Rechtsstreit gegen Schönheitschirurg Collien Ulmen-Fernandes gewinnt

Collien Ulmen-Fernandes darf sich über 11.500 Euro freuen Foto: dpa

Weil ein Schönheitschirurg mit ihrem Namen Brustoperationen beworben hatte, ging Collien Ulmen-Fernandes vor Gericht - mit Erfolg.

 

Hamburg - Collien Ulmen-Fernandes (32, "Morgen, ihr Luschen!") darf sich freuen: Das Landgericht Köln sprach der TV-Moderatorin und Schauspielerin im Rechtsstreit mit einem Düsseldorfer Schönheitschirurgen 11.500 Euro zu, berichtet die "Bild"-Zeitung.

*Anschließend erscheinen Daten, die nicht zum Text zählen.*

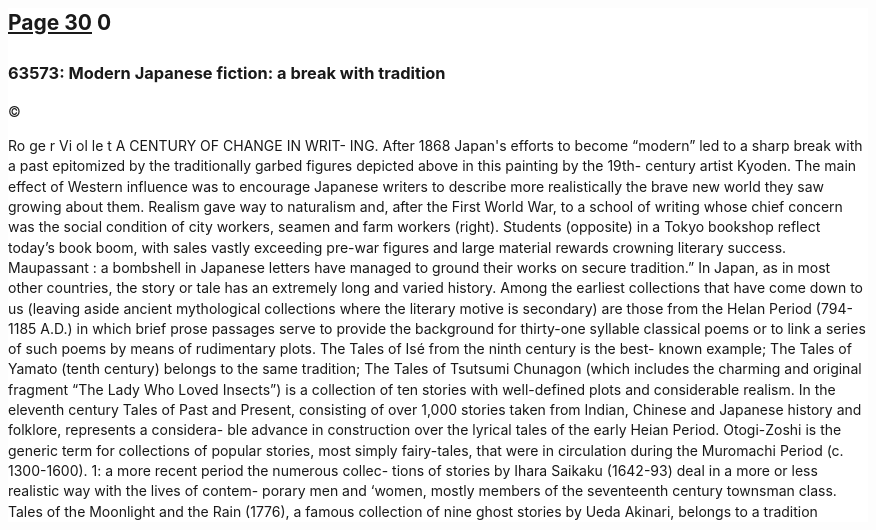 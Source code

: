 ## [Page 30](078354engo.pdf#page=30) 0

### 63573: Modern Japanese fiction: a break with tradition

  
©
 
Ro
ge
r 
Vi
ol
le
t 
A CENTURY OF CHANGE IN WRIT- 
ING. After 1868 Japan's efforts to become 
“modern” led to a sharp break with a past 
epitomized by the traditionally garbed figures 
depicted above in this painting by the 19th- 
century artist Kyoden. The main effect of 
Western influence was to encourage Japanese 
writers to describe more realistically the 
brave new world they saw growing about 
them. Realism gave way to naturalism and, 
after the First World War, to a school of 
writing whose chief concern was the social 
condition of city workers, seamen and farm 
workers (right). Students (opposite) in a Tokyo 
bookshop reflect today’s book boom, with 
sales vastly exceeding pre-war figures and large 
material rewards crowning literary success.  
Maupassant : a bombshell in Japanese letters 
have managed to ground their works on secure tradition.” 
In Japan, as in most other countries, the story or tale 
has an extremely long and varied history. Among the 
earliest collections that have come down to us (leaving 
aside ancient mythological collections where the literary 
motive is secondary) are those from the Helan Period 
(794-1185 A.D.) in which brief prose passages serve to 
provide the background for thirty-one syllable classical 
poems or to link a series of such poems by means of 
rudimentary plots. 
The Tales of Isé from the ninth century is the best- 
known example; The Tales of Yamato (tenth century) 
belongs to the same tradition; The Tales of Tsutsumi 
Chunagon (which includes the charming and original 
fragment “The Lady Who Loved Insects”) is a collection 
of ten stories with well-defined plots and considerable 
realism. 
In the eleventh century Tales of Past and Present, 
consisting of over 1,000 stories taken from Indian, Chinese 
and Japanese history and folklore, represents a considera- 
ble advance in construction over the lyrical tales of the 
early Heian Period. Otogi-Zoshi is the generic term for 
collections of popular stories, most simply fairy-tales, 
that were in circulation during the Muromachi Period 
(c. 1300-1600). 
1: a more recent period the numerous collec- 
tions of stories by Ihara Saikaku (1642-93) deal 
in a more or less realistic way with the lives of contem- 
porary men and ‘women, mostly members of the 
seventeenth century townsman class. Tales of the 
Moonlight and the Rain (1776), a famous collection of 
nine ghost stories by Ueda Akinari, belongs to a tradition  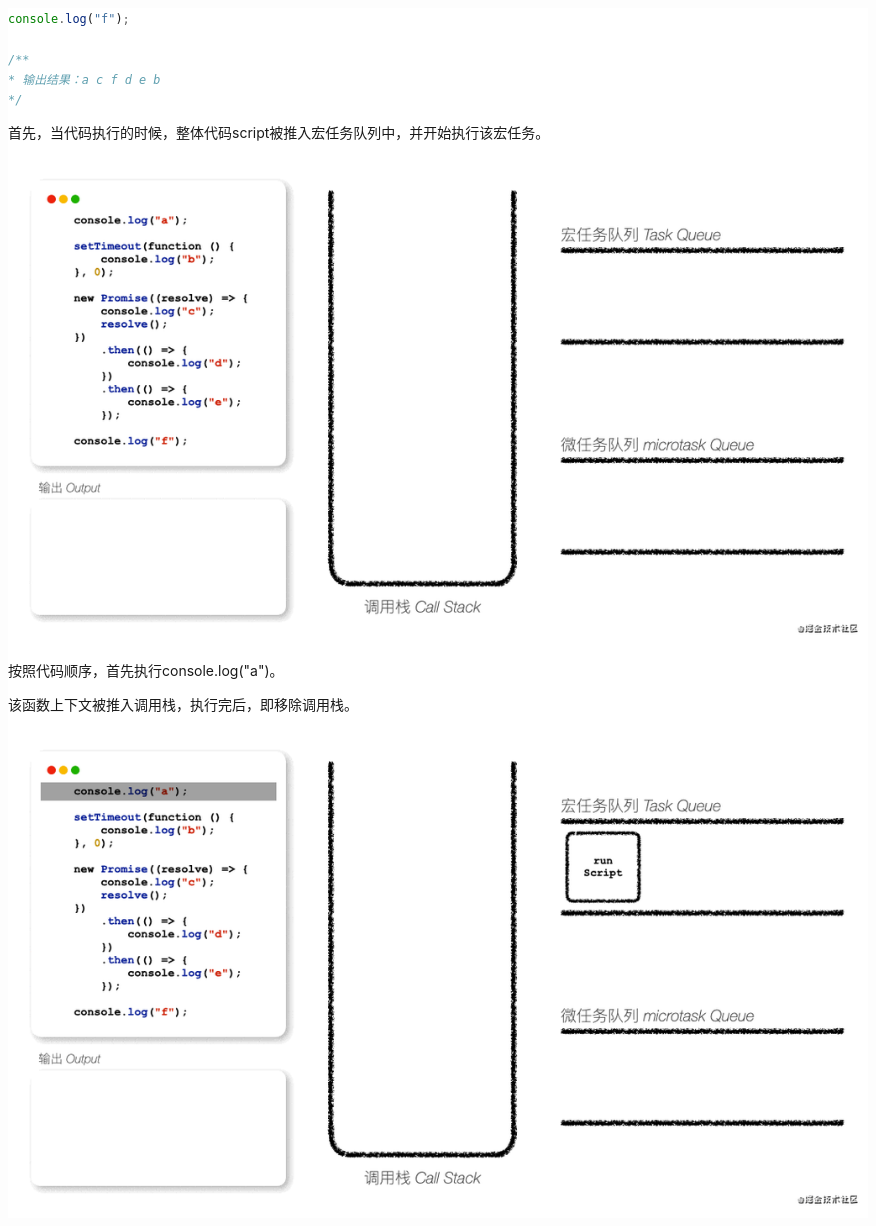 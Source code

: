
 ``` js
console.log("f");

/**
* 输出结果：a c f d e b
*/
```
首先，当代码执行的时候，整体代码script被推入宏任务队列中，并开始执行该宏任务。

<img alt src="./img/012.gif" />

按照代码顺序，首先执行console.log("a")。

该函数上下文被推入调用栈，执行完后，即移除调用栈。

<img alt src="./img/013.gif" />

Die 32-Jährige hatte Klage gegen den Arzt eingereicht, weil er ihren Namen auf einer Internetseite mit dem Thema Brustvergrößerung in Verbindung brachte. "Von heute auf morgen haben Schauspielerinnen wie Collien Fernandes nach einer Brustvergrößerung eine wohlgeformtere Brust und leben vielen Frauen ein perfektes Leben vor", zitiert "Bild" die entsprechende Seite.

Ulmen-Fernandes forderte ursprünglich fast 19.000 Euro für Lizenzgebühr, Schmerzensgeld und Anwaltskosten. Zwar räumte der Richter ein, dass die Persönlichkeitsrechte der Schauspielerin verletzt wurden, da der Schönheitschirurg ohne Erlaubnis der Schauspielerin ihren Namen im Zusammenhang mit Brustvergrößerungen für Werbezwecke genutzt hatte. Doch ein Schmerzensgeld wurde ihr nicht zugesprochen. Die Werbung sei kaum angeklickt worden und die Medien hätten ohnehin bereits über eine Brustvergrößerung bei Moderatorin spekuliert, begründete der Richter das Urteil.

Bekannt wurde Ulmen-Fernandes als Moderatorin für die Sendung "Bravo TV". Später wechselte sie zu VIVA und startete auch eine Karriere als Schauspielerin. Die Hamburgerin ist seit über zwei Jahren mit Christian Ulmen (38, "Männerherzen") verheiratet. Die beiden haben gemeinsam ein Kind. Seit 2013 schreibt die junge Mutter zudem als Kolumnistin für die Familien-Zeitschrift "Eltern".